BEGIN Task data

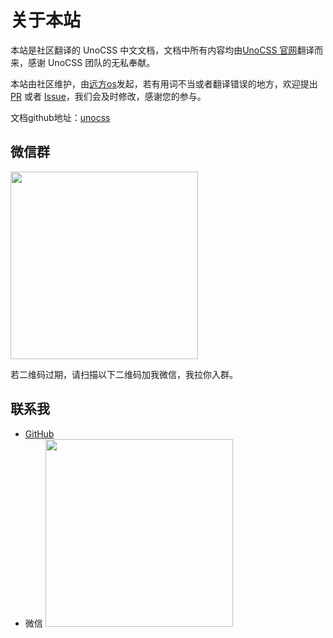 # 关于本站

本站是社区翻译的 UnoCSS 中文文档，文档中所有内容均由[UnoCSS 官网](https://unocss.org/)翻译而来，感谢 UnoCSS 团队的无私奉献。

本站由社区维护，由[远方os](https://github.com/Alfred-Skyblue)发起，若有用词不当或者翻译错误的地方，欢迎提出 [PR](https://github.com/cn-docs/unocss/pulls) 或者 [Issue](https://github.com/cn-docs/unocss/issues)，我们会及时修改，感谢您的参与。

文档github地址：[unocss](https://github.com/cn-docs/unocss)

## 微信群
 <img width="300" height="300" src="https://pub-18696240699f4d72a6461cef5f9df04c.r2.dev/we_chat_group.jpg" >

  若二维码过期，请扫描以下二维码加我微信，我拉你入群。
## 联系我

- [GitHub](https://github.com/Alfred-Skyblue)
- 微信
  <img width="300" height="300" src="/wechat.png">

END Task data

▶ _Directions_:
What must be returned is the line with "若二维码过期，请扫描以下二维码加我微信，我拉你入群。" plus every line after it to the end of the entries, exactly as they appear.

▶ _Written response_:
  若二维码过期，请扫描以下二维码加我微信，我拉你入群。
## 联系我

- [GitHub](https://github.com/Alfred-Skyblue)
- 微信
  <img width="300" height="300" src="/wechat.png">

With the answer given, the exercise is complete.